The axiom of choice for a category I am currently studying the counterpart of axiom of choice in ETCS which is the axiom that every surjective function has a right inverse.
In category of sets the surjective functions are epimorphsims however, in general categories not every epimorphism has a right inverse. An example of this is the category of partially ordered set. Every arrow in this category is an epimorphism and non identity arrows in this category does not have a right inverse.
I recently saw in an article that we can reformulate the axiom of choice in any category as the following statement:
$\bf{The\ Axiom\ of\ Choice\ for\ a\ Category}$: every epimorphism is split.
The definition i am using for a split epimorphism is as follow:
A ${split\ epimorphism}$ is a morphism $f: X \rightarrow Y$ where there exists a morphism $g : Y \rightarrow X$ such that the composite of $f$ and $g$ is the identity morphism.
But how can the axiom of choice for a category be true when we can prove that not every epimorphism had a right inverse?
 A: All that means is that the Axiom of Choice is not true for every category. It is true for $\bf Set$ and $\bf Vect_{\Bbb F}$, assuming that we work in $\sf ZFC$, but is provably not true for $\bf Ab,Top$, etc.
The key point is that you want the splitting to occur internally. So whereas $\Bbb Q$ maps onto $\Bbb{Q/Z}$, as groups, no splitting of that epimorphism is a group homomorphism: every element of $\Bbb{Q/Z}$ has a finite order, whereas no element of $\Bbb Q$ has a finite order (except $0$).
Therefore, "The Axiom of Choice for $\bf Ab$" is false; but this has no bearing on whether or not a function in $\bf Set$ exists that splits that epimorphism. If we're only interested in a certain type of structure (i.e. a category), then whatever happens outside that structure is irrelevant.

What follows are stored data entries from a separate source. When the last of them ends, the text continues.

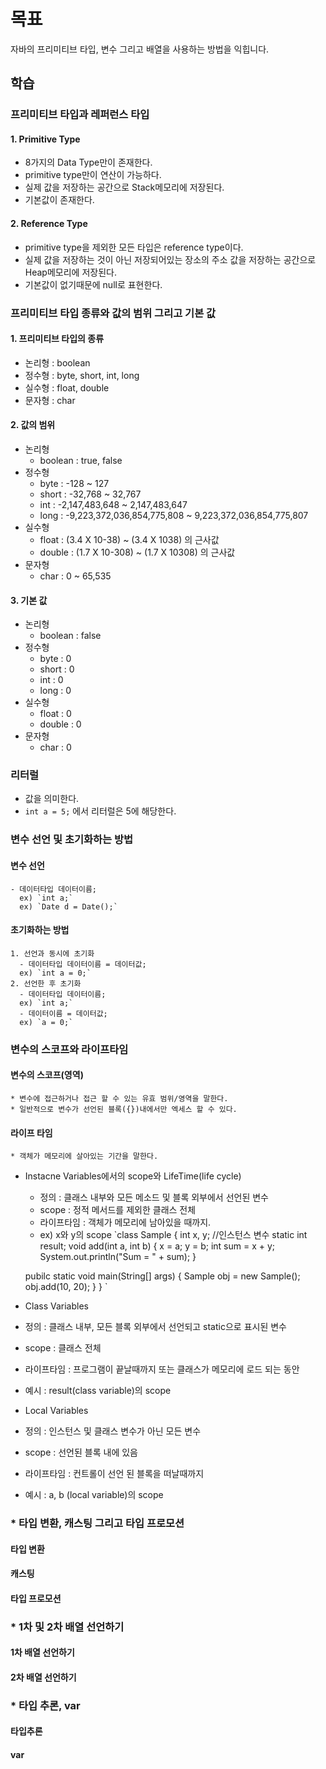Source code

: # 목표
자바의 프리미티브 타입, 변수 그리고 배열을 사용하는 방법을 익힙니다.

## 학습
### 프리미티브 타입과 레퍼런스 타입
#### 1. Primitive Type
  * 8가지의 Data Type만이 존재한다.
  * primitive type만이 연산이 가능하다.
  * 실제 값을 저장하는 공간으로 Stack메모리에 저장된다.
  * 기본값이 존재한다.
#### 2. Reference Type
  * primitive type을 제외한 모든 타입은 reference type이다.
  * 실제 값을 저장하는 것이 아닌 저장되어있는 장소의 주소 값을  저장하는 공간으로  Heap메모리에 저장된다.
  * 기본값이 없기때문에 null로 표현한다.

### 프리미티브 타입 종류와 값의 범위 그리고 기본 값
#### 1. 프리미티브 타입의 종류
- 논리형 : boolean
- 정수형 : byte, short, int, long
- 실수형 : float, double
- 문자형 : char

#### 2. 값의 범위
- 논리형
  * boolean : true, false
- 정수형
  - byte : -128 ~ 127
  - short : -32,768 ~ 32,767
  - int : -2,147,483,648 ~ 2,147,483,647
  - long : -9,223,372,036,854,775,808 ~ 9,223,372,036,854,775,807
- 실수형
  - float : (3.4 X 10-38) ~ (3.4 X 1038) 의 근사값
  - double : (1.7 X 10-308) ~ (1.7 X 10308) 의 근사값
- 문자형
  - char : 0 ~ 65,535

#### 3. 기본 값
 - 논리형
   * boolean : false
 - 정수형
   - byte : 0
   - short : 0
   - int : 0
   - long : 0
 - 실수형 
   - float : 0
   - double : 0
 - 문자형
   - char : 0
### 리터럴
* 값을 의미한다.
* `int a = 5;` 에서 리터럴은 5에 해당한다.

### 변수 선언 및 초기화하는 방법
#### 변수 선언
    - 데이터타입 데이터이름;
      ex) `int a;`
      ex) `Date d = Date();`

#### 초기화하는 방법
    1. 선언과 동시에 초기화
      - 데이터타입 데이터이름 = 데이터값;
      ex) `int a = 0;`
    2. 선언한 후 초기화
      - 데이터타입 데이터이름;
      ex) `int a;`
      - 데이터이름 = 데이터값;
      ex) `a = 0;`

### 변수의 스코프와 라이프타임
#### 변수의 스코프(영역)
    * 변수에 접근하거나 접근 할 수 있는 유효 범위/영역을 말한다.
    * 일반적으로 변수가 선언된 블록({})내에서만 엑세스 할 수 있다.     
#### 라이프 타임
    * 객체가 메모리에 살아있는 기간을 말한다.

* Instacne Variables에서의 scope와 LifeTime(life cycle)
    * 정의 : 클래스 내부와 모든 메소드 및 블록 외부에서 선언된 변수
    * scope : 정적 메서드를 제외한 클래스 전체
    * 라이프타임 : 객체가 메모리에 남아있을 때까지.
    * ex) x와 y의 scope
`class Sample {
    int x, y; //인스턴스 변수
    static int result;
    void add(int a, int b) {
        x = a;
        y = b;
        int sum = x + y;
        System.out.println("Sum = " + sum);
    }

    pubilc static void main(String[] args) {
        Sample obj = new Sample();
        obj.add(10, 20);
    }
}
`

* Class Variables
* 정의 : 클래스 내부, 모든 블록 외부에서 선언되고 static으로 표시된 변수
* scope : 클래스 전체
* 라이프타임 : 프로그램이 끝날때까지 또는 클래스가 메모리에 로드 되는 동안
* 예시 : result(class variable)의 scope


* Local Variables
* 정의 : 인스턴스 및 클래스 변수가 아닌 모든 변수
* scope : 선언된 블록 내에 있음
* 라이프타임 : 컨트롤이 선언 된 블록을 떠날때까지
* 예시 : a, b (local variable)의 scope

### * 타입 변환, 캐스팅 그리고 타입 프로모션
#### 타입 변환
#### 캐스팅
#### 타입 프로모션

### * 1차 및 2차 배열 선언하기
#### 1차 배열 선언하기
#### 2차 배열 선언하기

### * 타입 추론, var
#### 타입추론
#### var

A: As a footnote to Asaf's answer, note that $\mathsf{ETCS}$ is not supposed to be true in every category - it's a set of axioms intended to describe the category Sets specifically (remember that it stands for elementary theory of the category of sets).
The idea of categories as possible "universes" for mathematics is an important one, but it needs to be treated carefully. Not every category results in an interesting mathematical universe. The system $\mathsf{ETCS}$ pins down a particular class of categories (= those categories in which the $\mathsf{ETCS}$ axioms, appropriately interpreted, are true) which provide interesting mathematical universes. If the $\mathsf{ETCS}$ axioms held in every category, they wouldn't be able to implement much mathematics - because they wouldn't be able to rule out "uninteresting" categories.